◆ **TASK INSTRUCTIONS**
Give only the number of lines in the records below that contain the word "cinq".

◆ **DATA TO PROCESS**
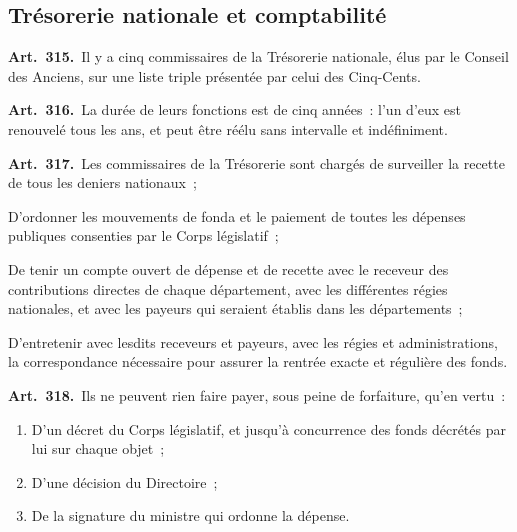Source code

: \documentclass[french,twoside]{book} %
\newcommand{\labelchar}[1]{\textbf{\color{rubric} #1}}
\begin{document}
\subsection[{Trésorerie nationale et comptabilité}]{Trésorerie nationale et comptabilité}

\labelchar{Art. 315.} Il y a cinq commissaires de la Trésorerie nationale, élus par le Conseil des Anciens, sur une liste triple présentée par celui des Cinq-Cents.\par
\labelchar{Art. 316.} La durée de leurs fonctions est de cinq années : l’un d’eux est renouvelé tous les ans, et peut être réélu sans intervalle et indéfiniment.\par
\labelchar{Art. 317.} Les commissaires de la Trésorerie sont chargés de surveiller la recette de tous les deniers nationaux ;\par
D’ordonner les mouvements de fonda et le paiement de toutes les dépenses publiques consenties par le Corps législatif ;\par
De tenir un compte ouvert de dépense et de recette avec le receveur des contributions directes de chaque département, avec les différentes régies nationales, et avec les payeurs qui seraient établis dans les départements ;\par
D’entretenir avec lesdits receveurs et payeurs, avec les régies et administrations, la correspondance nécessaire pour assurer la rentrée exacte et régulière des fonds.\par
\labelchar{Art. 318.} Ils ne peuvent rien faire payer, sous peine de forfaiture, qu’en vertu :\par

\begin{enumerate}[itemsep=0pt,topsep=0pt,partopsep=0pt,parskip=0pt]
\item D’un décret du Corps législatif, et jusqu’à concurrence des fonds décrétés par lui sur chaque objet ;
\item D’une décision du Directoire ;
\item De la signature du ministre qui ordonne la dépense.
\end{enumerate}
\end{document}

◆ **FINISHED EXERCISE**
2